Bij gebrek aan investeringen (nieuwe banen) en door dalende werkgelegenheid in bedrijven die kapitaalintensiever gaan werken, krijgen steeds meer mensen die hun baan kwijtraken of onzekerder zien worden hoofdbrekens om brood op de plank te krijgen (en erger nog: om hun hypotheeklasten en huur op te brengen). Als samenleving hebben we daardoor een 'prisoners dilemma': de een durft niet te kopen wat de ander zou kunnen produceren, maar niet durft te produceren uit onzekerheid of het wel verkocht wordt. Bovendien vallen bepaalde markten (zoals huizen- en huurmarkt) 'in het slot', wat weer doorwerkt op de werkgelegenheid in de bouwsector.
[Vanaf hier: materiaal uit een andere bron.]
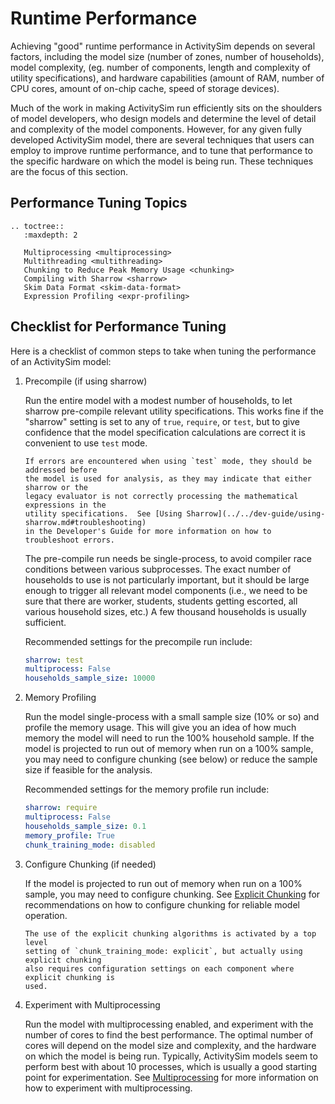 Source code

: # Runtime Performance

Achieving "good" runtime performance in ActivitySim depends on several factors,
including the model size (number of zones, number of households), model complexity,
(eg. number of components, length and complexity of utility specifications), and
hardware capabilities (amount of RAM, number of CPU cores, amount of on-chip cache,
speed of storage devices).

Much of the work in making ActivitySim run efficiently sits on the shoulders of
model developers, who design models and determine the level of detail and complexity
of the model components. However, for any given fully developed ActivitySim model,
there are several techniques that users can employ to improve runtime performance,
and to tune that performance to the specific hardware on which the model is being run.
These techniques are the focus of this section.

## Performance Tuning Topics
```{eval-rst}
.. toctree::
   :maxdepth: 2

   Multiprocessing <multiprocessing>
   Multithreading <multithreading>
   Chunking to Reduce Peak Memory Usage <chunking>
   Compiling with Sharrow <sharrow>
   Skim Data Format <skim-data-format>
   Expression Profiling <expr-profiling>
```

## Checklist for Performance Tuning

Here is a checklist of common steps to take when tuning the performance of an
ActivitySim model:

1. Precompile (if using sharrow)

    Run the entire model with a modest number of households, to let sharrow
    pre-compile relevant utility specifications.  This works fine if the "sharrow"
    setting is set to any of `true`, `require`, or `test`, but to give confidence that
    the model specification calculations are correct it is convenient to use `test` mode.

    ```{important}
    If errors are encountered when using `test` mode, they should be addressed before
    the model is used for analysis, as they may indicate that either sharrow or the
    legacy evaluator is not correctly processing the mathematical expressions in the
    utility specifications.  See [Using Sharrow](../../dev-guide/using-sharrow.md#troubleshooting)
    in the Developer's Guide for more information on how to troubleshoot errors.
    ```

    The pre-compile run needs be single-process, to avoid compiler race conditions between
    various subprocesses. The exact number of households to use is not particularly important,
    but it should be large enough to trigger all relevant model components (i.e., we need
    to be sure that there are worker, students, students getting escorted, all various
    household sizes, etc.)  A few thousand households is usually sufficient.

    Recommended settings for the precompile run include:

    ```yaml
    sharrow: test
    multiprocess: False
    households_sample_size: 10000
    ```

2. Memory Profiling

    Run the model single-process with a small sample size (10% or so) and profile
    the memory usage. This will give you an idea of how much memory the model will
    need to run the 100% household sample.  If the model is projected to run out of
    memory when run on a 100% sample, you may need to configure chunking (see below)
    or reduce the sample size if feasible for the analysis.

    Recommended settings for the memory profile run include:

    ```yaml
    sharrow: require
    multiprocess: False
    households_sample_size: 0.1
    memory_profile: True
    chunk_training_mode: disabled
    ```

3. Configure Chunking (if needed)

    If the model is projected to run out of memory when run on a 100% sample, you
    may need to configure chunking.  See [Explicit Chunking](chunking.md#explicit-chunking)
    for recommendations on how to configure chunking for reliable model operation.

    ```{note}
    The use of the explicit chunking algorithms is activated by a top level
    setting of `chunk_training_mode: explicit`, but actually using explicit chunking
    also requires configuration settings on each component where explicit chunking is
    used.
    ```

4. Experiment with Multiprocessing

    Run the model with multiprocessing enabled, and experiment with the number of
    cores to find the best performance.  The optimal number of cores will depend on
    the model size and complexity, and the hardware on which the model is being run.
    Typically, ActivitySim models seem to perform best with about 10 processes, which
    is usually a good starting point for experimentation. See [Multiprocessing](multiprocessing.md)
    for more information on how to experiment with multiprocessing.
Doorbreken van dergelijke ´prisoners dilemma's´ is de kerntaak van de overheid, meer nog dan marktregulering en het leveren van goederen en diensten die de markt niet goed kan leveren. Uiteindelijk heeft iedereen er baat bij wanneer we elkaar meer economische en dus sociale zekerheid bieden, wanneer we zorgen dat iedereen voldoende inkomen heeft om in elk geval in een huis te kunnen blijven wonen, elektriciteit te krijgen en via internet, telefoon en TV 'in de samenleving te staan', ook als er onvoldoende banen zijn.
De mogelijkheid om elkaar die zekerheid te bieden, om een stabiele basis te leggen in onze economie, hebben we in toenemende mate. In de mate waarin producten en diensten niet geproduceerd worden met behulp van arbeid, maar met kapitaal (en slimme ideeën), kunnen we ons veroorloven om ook het inkomen dat nodig is om ze te kopen daarvan los te koppelen.
Deels is inkomen al losgekoppeld van arbeid: bezitters van grond, van grondstoffen of toegang daartoe, van onroerend goed en van meer dan gemiddelde vermogens 'eten' zonder daarvoor te hoeven 'werken'. 'Wie niet werkt zal ook niet eten' wordt anachronistischer naarmate de productiefactor kapitaal verantwoordelijk is voor een groter deel van de productiviteit van een samenleving.
Het vergt fundamentele veranderingen in de werking van onze economie om dergelijke 'prisoners dilemma's' op te lossen en zo de instabiliteit te verminderen die om de zoveel jaar een economische crisis veroorzaakt. Die veranderingen vergen in de eerste plaats dat we anders leren aankijken tegen geld en tegen inkomen.